On Wednesday, Frederik Willem De Klerk came to speak at an event held by Trinity’s Law Society. The former president of South Africa, who oversaw the transition away from the apartheid system, gave an engaging talk on freedom and equality that was followed by a divisive questions and answers session which saw De Klerk addressed a number of contentious issues.
De Klerk began his talk with a recount of the European colonial mindset in the early 20th century, explaining how Europeans believed they had a divine right to rule over other counties. Examples such as the slave trade, Belgium control of the Congo and extermination of the aboriginal population in Tasmania were given as part of a “long and shameful” litany of Western colonisation. Civil liberties were were available to only certain segments of the population as restrictions were placed on people’s race, gender and class.
The practice of colonisation began to recede after World War 2 as European resources were needed in their home countries. Factors such as revulsion at the Nazi war crimes and American influence also played a role in decolonisation. De Klerk noted that the artificial borders left by the British encompassed “10 or 11 different languages”. The country was also left with a white monopoly on power.
The government of South Africa was under international pressure to change its segregation laws from the 1960’s onwards. The issues that concerned the lawmakers included the communist influence in the African National Congress and the manner in which other African states that had granted “one man, one vote” policies had descended into chaos. When Mr De Klerk was in government in the 1980s they tried to reform the system by repealing “hundreds of apartheid laws” but this proved too small a measure.
De Klerk spoke of the adoption of the new constitution that had equality enshrined as a founding principle, elaborating on the difficulties of finding a balance between freedom and equality. In South Africa, all jobs and land were aimed to be distributed fairly along racial demographics but this in turn limited freedom. De Klerk finished his speech speaking of the hope that South Africa would move away from “racially-based politics and move on to value-based politics”.
The question and answer session that followed the talk proved to be much more interesting than the talk itself as De Klerk fielded a number of the difficult questions from the audience. The tone was set early on as the first question concentrated on the “hundreds of apartheid laws” that De Klerk had mentioned in his speech. The question asked whether De Klerk had any role in their implementation in the first place.
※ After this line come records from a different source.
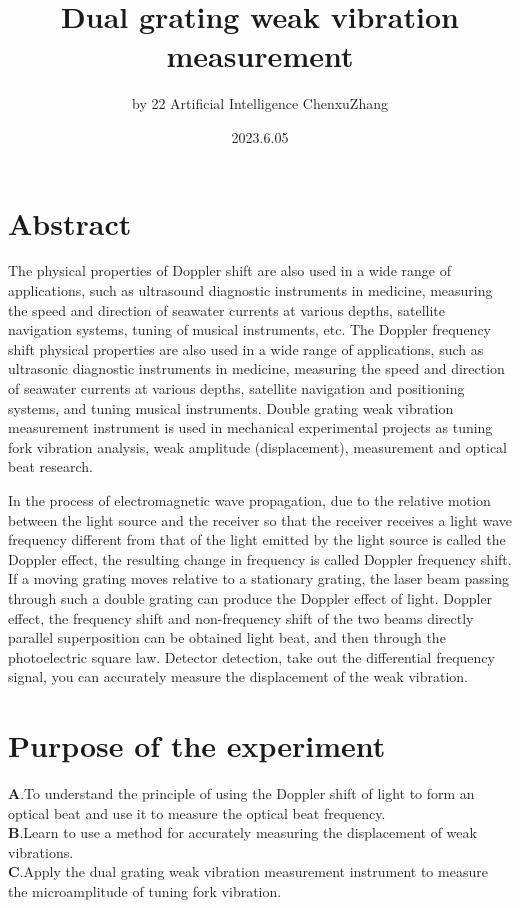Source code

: \documentclass[UTF8]{article}
\title{Dual grating weak vibration measurement}
\author{by 22 Artificial Intelligence ChenxuZhang}
\date{2023.6.05}
\begin{document}
	
	\fancyfoot[C]{\thepage}
	
	\maketitle
	\tableofcontents
	\newpage
	
	\section{Abstract}
 The physical properties of Doppler shift are also used in a wide range of applications, such as ultrasound diagnostic instruments in medicine, measuring the speed and direction of seawater currents at various depths, satellite navigation systems, tuning of musical instruments, etc. The Doppler frequency shift physical properties are also used in a wide range of applications, such as ultrasonic diagnostic instruments in medicine, measuring the speed and direction of seawater currents at various depths, satellite navigation and positioning systems, and tuning musical instruments. Double grating weak vibration measurement instrument is used in mechanical experimental projects as tuning fork vibration analysis, weak amplitude (displacement), measurement and optical beat research.

In the process of electromagnetic wave propagation, due to the relative motion between the light source and the receiver so that the receiver receives a light wave frequency different from that of the light emitted by the light source is called the Doppler effect, the resulting change in frequency is called Doppler frequency shift. If a moving grating moves relative to a stationary grating, the laser beam passing through such a double grating can produce the Doppler effect of light. Doppler effect, the frequency shift and non-frequency shift of the two beams directly parallel superposition can be obtained light beat, and then through the photoelectric square law. Detector detection, take out the differential frequency signal, you can accurately measure the displacement of the weak vibration.
 
	
\section{Purpose of the experiment}
   $\bm{A}$.To understand the principle of using the Doppler shift of light to form an optical beat and use it to measure the optical beat frequency.\\
   $\bm{B}$.Learn to use a method for accurately measuring the displacement of weak vibrations.\\
   $\bm{C}$.Apply the dual grating weak vibration measurement instrument to measure the microamplitude of tuning fork vibration.
\end{document}
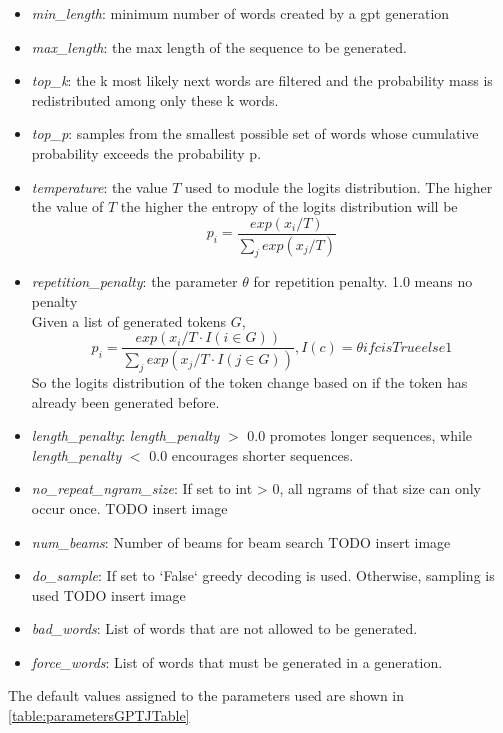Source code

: \documentclass{article}
\begin{document}
\begin{itemize}
    \item \textit{min\_length}: minimum number of words created by a gpt generation
    \item \textit{max\_length}: the max length of the sequence to be generated.  
    \item \textit{top\_k}: the k most likely next words are filtered and the probability mass is redistributed among only these k words.
    
    \item \textit{top\_p}: samples from the smallest possible set of words whose cumulative probability exceeds the probability p.
    \item \textit{temperature}: the value $T$ used to module the logits distribution. The higher the value of $T$ the higher the entropy of the logits distribution will be
    \begin{equation}
        p_i = \frac{exp(x_i/T)}{\sum_j exp(x_j/T)}   
    \end{equation}
    \item \textit{repetition\_penalty}: the parameter $\theta$ for repetition penalty. 1.0 means no penalty \\
    Given a list of generated tokens $G$, 
     \begin{equation}
        p_i = \frac{exp(x_i/T \cdot I(i \in G))}{\sum_j exp(x_j/T \cdot I(j \in G))}, I(c) = \theta if c is True else 1
    \end{equation}
    So the logits distribution of the token change based on if the token has already been generated before.

    \item \textit{length\_penalty}: \textit{length\_penalty} $>$ 0.0 promotes longer sequences, while \textit{length\_penalty} $<$ 0.0 encourages shorter sequences.
    \item \textit{no\_repeat\_ngram\_size}: If set to int > 0, all ngrams of that size can only occur once.
     TODO insert image
    \item \textit{num\_beams}: Number of beams for beam search
     TODO insert image
    \item \textit{do\_sample}: If set to `False` greedy decoding is used. Otherwise, sampling is used
     TODO insert image
    \item \textit{bad\_words}: List of words that are not allowed to be generated.
    \item \textit{force\_words}: List of words that must be generated in a generation.
    
\end{itemize}
The default values assigned to the parameters used are shown in \autoref{table:parametersGPTJTable}
\end{document}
He acknowledged that he had but the idea he had supported was not racial discrimination but of “dividing South Africa into 9 or 10 independent states in a union”. This plan was found to be infeasible.
De Klerk was also asked whether the controversial current president of South Africa, Jacob Zuma, was carrying on his legacy, to which he replied: “the short answer is no”. He mentioned the myriad of corruption scandals alleged against Zuma. In response to another question, Mr De Klerk mentioned the ending of the nuclear programme in South Africa as one of the highlights of his presidency.
The last question proved to be one of the most contentious of the evening. It was asked, with the knowledge that the Nobel committee often awards the Peace Prize as a shared award to both sides of a conflict, whether the fact he was won the award with Nelson Mandela was “just politeness”. De Klerk noted that the decision may not have been just to acknowledge him personally but the whole South African government for compromising. He also said it was a “courageous decision” by the Nobel committee as he, unlike Nelson Mandela, was the unpopular candidate. These remarks wrapped up what proved been a thoroughly entertaining evening provided by Law Soc.